Blair's Third Way

Now that its capital has been hit, the wounded British lion will be forced to roar in the face of the continued bloodshed in Iraq and the terror that has hit Kings Cross.

Even before the bombs hit London at the end of last week, everything came raining down on Tony Blair.

At the beginning of May, he won the general elections. In the middle of June, he started a campaign against Jacques Chirac and the outdated world of Brussels. At the beginning of July, he assumed the presidency of the European Union and the leadership of the G8.

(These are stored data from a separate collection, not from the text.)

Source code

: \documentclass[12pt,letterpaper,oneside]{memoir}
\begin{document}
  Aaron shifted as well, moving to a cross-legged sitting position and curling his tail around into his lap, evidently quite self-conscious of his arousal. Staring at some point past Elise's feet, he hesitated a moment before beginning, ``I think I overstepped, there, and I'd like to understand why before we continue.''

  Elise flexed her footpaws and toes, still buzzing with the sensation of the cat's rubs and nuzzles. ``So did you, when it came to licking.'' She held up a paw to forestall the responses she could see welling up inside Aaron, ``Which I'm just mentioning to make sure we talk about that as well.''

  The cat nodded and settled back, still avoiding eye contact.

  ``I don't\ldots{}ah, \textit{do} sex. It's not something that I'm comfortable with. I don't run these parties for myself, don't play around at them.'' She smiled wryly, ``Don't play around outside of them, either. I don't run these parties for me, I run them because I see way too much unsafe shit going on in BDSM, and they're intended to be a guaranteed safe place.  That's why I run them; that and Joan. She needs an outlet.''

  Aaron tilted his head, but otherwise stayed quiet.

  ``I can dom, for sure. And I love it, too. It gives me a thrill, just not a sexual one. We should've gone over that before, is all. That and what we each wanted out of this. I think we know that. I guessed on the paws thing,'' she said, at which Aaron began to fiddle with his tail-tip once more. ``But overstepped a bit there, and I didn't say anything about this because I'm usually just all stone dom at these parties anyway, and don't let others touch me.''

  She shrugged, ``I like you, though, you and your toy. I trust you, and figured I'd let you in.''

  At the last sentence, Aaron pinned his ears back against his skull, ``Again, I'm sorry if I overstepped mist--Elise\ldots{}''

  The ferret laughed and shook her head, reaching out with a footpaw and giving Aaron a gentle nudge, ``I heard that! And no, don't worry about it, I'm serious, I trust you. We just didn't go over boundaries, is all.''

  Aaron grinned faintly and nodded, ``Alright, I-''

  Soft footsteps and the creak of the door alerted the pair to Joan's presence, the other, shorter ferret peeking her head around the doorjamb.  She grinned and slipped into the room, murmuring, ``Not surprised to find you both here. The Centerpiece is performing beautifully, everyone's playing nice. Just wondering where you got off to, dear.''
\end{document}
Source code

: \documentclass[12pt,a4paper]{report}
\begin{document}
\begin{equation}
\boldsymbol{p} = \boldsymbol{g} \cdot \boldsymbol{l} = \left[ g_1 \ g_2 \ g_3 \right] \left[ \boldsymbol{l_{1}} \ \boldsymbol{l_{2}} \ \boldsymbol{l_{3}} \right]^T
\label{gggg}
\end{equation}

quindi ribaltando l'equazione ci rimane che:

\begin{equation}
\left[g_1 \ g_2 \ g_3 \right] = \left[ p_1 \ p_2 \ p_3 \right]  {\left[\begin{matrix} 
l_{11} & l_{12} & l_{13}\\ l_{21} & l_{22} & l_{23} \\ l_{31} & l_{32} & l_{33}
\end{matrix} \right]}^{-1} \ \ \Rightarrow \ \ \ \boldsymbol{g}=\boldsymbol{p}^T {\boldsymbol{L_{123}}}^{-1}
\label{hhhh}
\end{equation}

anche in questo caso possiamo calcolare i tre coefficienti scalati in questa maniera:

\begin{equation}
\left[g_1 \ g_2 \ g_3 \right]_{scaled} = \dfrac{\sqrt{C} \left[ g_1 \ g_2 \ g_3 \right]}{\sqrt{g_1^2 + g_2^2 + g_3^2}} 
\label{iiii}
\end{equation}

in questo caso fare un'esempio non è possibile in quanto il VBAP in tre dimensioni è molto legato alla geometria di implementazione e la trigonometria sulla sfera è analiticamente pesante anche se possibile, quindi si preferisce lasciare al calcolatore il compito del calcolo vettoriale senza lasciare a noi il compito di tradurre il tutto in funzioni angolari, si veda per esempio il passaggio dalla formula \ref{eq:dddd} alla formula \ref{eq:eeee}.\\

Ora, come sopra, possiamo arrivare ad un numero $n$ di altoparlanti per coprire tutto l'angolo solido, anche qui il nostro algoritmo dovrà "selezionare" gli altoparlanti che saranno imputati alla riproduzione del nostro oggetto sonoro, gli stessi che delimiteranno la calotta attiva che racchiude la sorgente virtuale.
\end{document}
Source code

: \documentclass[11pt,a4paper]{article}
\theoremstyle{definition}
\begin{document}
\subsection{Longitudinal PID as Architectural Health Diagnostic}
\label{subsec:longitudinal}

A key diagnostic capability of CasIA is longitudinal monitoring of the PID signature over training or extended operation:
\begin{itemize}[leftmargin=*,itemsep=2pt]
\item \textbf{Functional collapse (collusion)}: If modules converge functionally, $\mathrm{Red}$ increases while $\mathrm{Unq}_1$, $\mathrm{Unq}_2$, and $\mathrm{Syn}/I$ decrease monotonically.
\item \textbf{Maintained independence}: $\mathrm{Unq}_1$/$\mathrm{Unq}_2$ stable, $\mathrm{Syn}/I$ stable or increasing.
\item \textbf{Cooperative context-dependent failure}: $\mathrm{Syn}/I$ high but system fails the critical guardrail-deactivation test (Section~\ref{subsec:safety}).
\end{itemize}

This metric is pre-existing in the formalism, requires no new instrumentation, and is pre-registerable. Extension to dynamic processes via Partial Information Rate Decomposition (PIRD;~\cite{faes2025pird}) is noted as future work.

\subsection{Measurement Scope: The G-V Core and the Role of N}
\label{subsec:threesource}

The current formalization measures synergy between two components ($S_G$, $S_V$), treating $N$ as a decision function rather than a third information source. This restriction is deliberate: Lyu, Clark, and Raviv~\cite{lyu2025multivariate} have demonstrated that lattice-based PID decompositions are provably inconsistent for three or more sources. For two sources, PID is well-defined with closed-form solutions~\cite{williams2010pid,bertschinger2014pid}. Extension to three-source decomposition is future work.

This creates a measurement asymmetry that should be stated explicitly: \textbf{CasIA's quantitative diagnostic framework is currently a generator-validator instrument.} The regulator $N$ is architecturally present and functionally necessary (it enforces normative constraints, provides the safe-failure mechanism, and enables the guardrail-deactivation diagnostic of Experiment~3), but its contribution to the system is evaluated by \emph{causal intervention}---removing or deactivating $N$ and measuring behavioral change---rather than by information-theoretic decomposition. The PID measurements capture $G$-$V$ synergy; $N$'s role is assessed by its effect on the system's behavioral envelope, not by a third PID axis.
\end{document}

Faced with the anachronism of continental Europe, the Franco-German crisis and the American administration's difficulty in redefining itself since November 2004, Blair became a preeminent global player. Energetic, creative and levelheaded, Blair is the only world leader who combines vision and morals, political dexterity and a sense of mission.

Thus, even without the 7/7 terror attack, the British prime minister would have turned his attention to the Middle East. He would not have missed the opportunity of his precious six months at the official helm of Europe. He would have rolled up his sleeves and started twisting the arms of the obdurate regional pugilists.

The terror attack in London made this expected move inevitable. Now that its capital has been hit, the United Kingdom cannot take cover behind the issue of its debt to Africa. It will not be able to suffice with the issue of global warming. The wounded British lion will be forced to roar in the face of the continued bloodshed in Iraq and the terror that has hit Kings Cross. It will roar from the river to the sea. It will roar in the land that it itself granted to the Zionist enterprise 88 years ago.

Put on your stopwatches: No more than a month will pass after disengagement and Tony Blair will have his say. Even before we get to Balfour Day, Blair will put on the table a new idea for moving the Israeli-Palestinian process forward. Only one question remains: Will Blair's new idea be practical or utopian; will it be realistic or sanctimonious; and will he take us back to the patterns of the old peace process, or will he propose to us a new and bold way?

Blair must not take a faulty step. The responsibility on his shoulders is too great. Even if he retires in two or three years and leaves 10 Downing Street to Gordon Brown, his imprint on the Middle East could leave its mark for years. As a man of religious belief, and with a feel for history, Blair is likely to be aware of this. Therefore, he cannot make a false move. He must not table an idea that is not full-fledged. The key must be as follows: a great idea on one hand, and measured steps on the other. A clear and resolute vision of two states. And a cautious and painstaking path.

Between the unacceptable route of the status quo and the current treacherous route of the final-status agreement, Blair must carve out a third way. A way that ensures that, together with an end to the Israeli occupation, there will be a Palestinian turnaround. A way that makes clear that, parallel to the evacuation of settlers, a rehabilitation of refugees takes place. A way that promises that, parallel to the establishment of a Palestinian state, Palestinian recognition is reached, with international guarantees, of Israel's right to exist as a Jewish state.

Recognition of a Jewish state is a keystone. Without such recognition, there cannot be true peace here. Without such recognition, there can be no moral basis to any process of reconciliation. Without such recognition, the Israeli public will not agree to take upon itself the risks that it will be obliged to take in the era after disengagement. Only if Tony Blair can lead the international community, the Arab world and the Palestinians to recognition of a Jewish national home will he be able to get the moderate Israeli public on his side. Only if he embraces the Israelis during the trauma they are about to undergo this summer, and only if he grants real guarantees for their future immediately after that, will he be able to cause them to give up the reins of occupation.

It was the Balfour Declaration that gave shape to this land in the 20th century. Although many Arabs and not a few British citizens had reservations about it, it had a deep moral basis. And now it is time for a second Balfour-type declaration. A declaration that will recognize both the rights of the Palestinians in this land and the right to existence of Israel as the national home of the Jewish people.

Tony Blair is the only statesman who can make this new declaration. If he phrases it well and if he proceeds cautiously along the drawn-out process of realizing it, the imprint he will make in this land will be deep. A true British seal of realistic morality.